A Fear She Didn’t Expect to Have
Later in the same call, the conversation shifts — and a different side of Mackenzie surfaces. Thinking ahead to a future she cannot fully picture, she tells her mother she is afraid of who she will be if and when she is ever released.
“I’m just thinking about how I’m just gonna be like old when I get out of jail,” she says. “And like, I don’t know, like I’m not gonna be able to have kids or like a family.”
It is a moment of vulnerability that lands strangely after what came before it — a young woman grieving a future she may never have, spoken in the same breath as a refusal to accept any responsibility for why she is where she is.
Back in the Spotlight
The case has resurfaced in the public conversation following Netflix’s release of The Crash on May 15 — a documentary that brings together interviews from both Shirilla’s family and the families of Dominic Russo and Davion Flanagan, offering two very different versions of the same story.

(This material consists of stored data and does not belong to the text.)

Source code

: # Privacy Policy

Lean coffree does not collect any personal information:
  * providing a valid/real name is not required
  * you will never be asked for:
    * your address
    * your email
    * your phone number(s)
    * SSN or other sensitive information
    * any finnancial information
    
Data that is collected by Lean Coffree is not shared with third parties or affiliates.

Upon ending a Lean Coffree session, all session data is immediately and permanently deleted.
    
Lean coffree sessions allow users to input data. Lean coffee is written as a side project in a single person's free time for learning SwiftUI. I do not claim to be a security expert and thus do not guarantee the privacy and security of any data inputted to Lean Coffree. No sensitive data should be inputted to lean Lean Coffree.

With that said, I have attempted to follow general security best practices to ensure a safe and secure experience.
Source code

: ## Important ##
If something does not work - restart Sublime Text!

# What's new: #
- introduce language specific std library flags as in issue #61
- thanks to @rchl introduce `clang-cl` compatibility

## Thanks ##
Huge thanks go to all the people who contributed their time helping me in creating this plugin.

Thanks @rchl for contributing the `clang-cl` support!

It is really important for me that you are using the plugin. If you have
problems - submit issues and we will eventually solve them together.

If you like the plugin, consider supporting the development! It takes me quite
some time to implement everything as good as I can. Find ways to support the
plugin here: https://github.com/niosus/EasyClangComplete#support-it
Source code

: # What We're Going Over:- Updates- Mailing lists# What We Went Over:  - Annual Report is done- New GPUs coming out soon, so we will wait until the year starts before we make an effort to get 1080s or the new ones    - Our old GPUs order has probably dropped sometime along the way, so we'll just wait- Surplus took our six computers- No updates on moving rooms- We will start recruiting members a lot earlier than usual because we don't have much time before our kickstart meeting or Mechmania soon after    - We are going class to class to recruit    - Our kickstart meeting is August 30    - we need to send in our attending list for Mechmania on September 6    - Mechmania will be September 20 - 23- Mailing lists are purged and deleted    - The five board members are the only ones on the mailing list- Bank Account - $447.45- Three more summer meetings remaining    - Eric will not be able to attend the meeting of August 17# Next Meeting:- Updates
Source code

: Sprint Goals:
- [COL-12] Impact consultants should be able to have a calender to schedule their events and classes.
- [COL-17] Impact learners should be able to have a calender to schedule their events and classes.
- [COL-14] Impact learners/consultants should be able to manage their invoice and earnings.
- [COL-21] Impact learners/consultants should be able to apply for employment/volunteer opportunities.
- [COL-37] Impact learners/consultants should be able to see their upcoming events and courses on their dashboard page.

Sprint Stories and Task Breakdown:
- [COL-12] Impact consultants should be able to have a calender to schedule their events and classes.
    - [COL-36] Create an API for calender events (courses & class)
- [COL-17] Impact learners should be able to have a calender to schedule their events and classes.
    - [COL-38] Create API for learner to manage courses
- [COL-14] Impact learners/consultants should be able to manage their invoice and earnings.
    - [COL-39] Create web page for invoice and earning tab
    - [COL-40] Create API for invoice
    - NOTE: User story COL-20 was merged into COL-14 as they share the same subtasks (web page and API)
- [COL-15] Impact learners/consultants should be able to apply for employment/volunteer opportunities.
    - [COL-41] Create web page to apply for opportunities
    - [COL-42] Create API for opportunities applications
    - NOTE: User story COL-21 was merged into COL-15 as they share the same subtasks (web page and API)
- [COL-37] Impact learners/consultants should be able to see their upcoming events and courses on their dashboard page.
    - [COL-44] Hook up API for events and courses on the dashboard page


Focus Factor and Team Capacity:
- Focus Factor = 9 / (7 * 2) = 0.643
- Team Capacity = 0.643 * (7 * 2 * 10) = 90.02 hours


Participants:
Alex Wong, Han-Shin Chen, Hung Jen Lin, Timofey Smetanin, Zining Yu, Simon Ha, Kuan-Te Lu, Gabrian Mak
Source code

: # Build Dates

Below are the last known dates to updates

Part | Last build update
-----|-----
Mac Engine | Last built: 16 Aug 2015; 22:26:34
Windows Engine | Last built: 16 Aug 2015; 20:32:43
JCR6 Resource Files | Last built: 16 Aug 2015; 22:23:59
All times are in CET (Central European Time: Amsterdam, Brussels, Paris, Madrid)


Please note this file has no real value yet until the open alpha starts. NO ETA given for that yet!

Mackenzie and her family have never wavered in their position that the crash was a medical accident, caused by a blackout episode linked to postural orthostatic tachycardia syndrome.
The judge who heard the evidence did not agree. Neither did the appeals court that reviewed the case.
And on a jail call that was never meant to be heard by the public, Mackenzie Shirilla made clear she still does not believe any of it applies to her.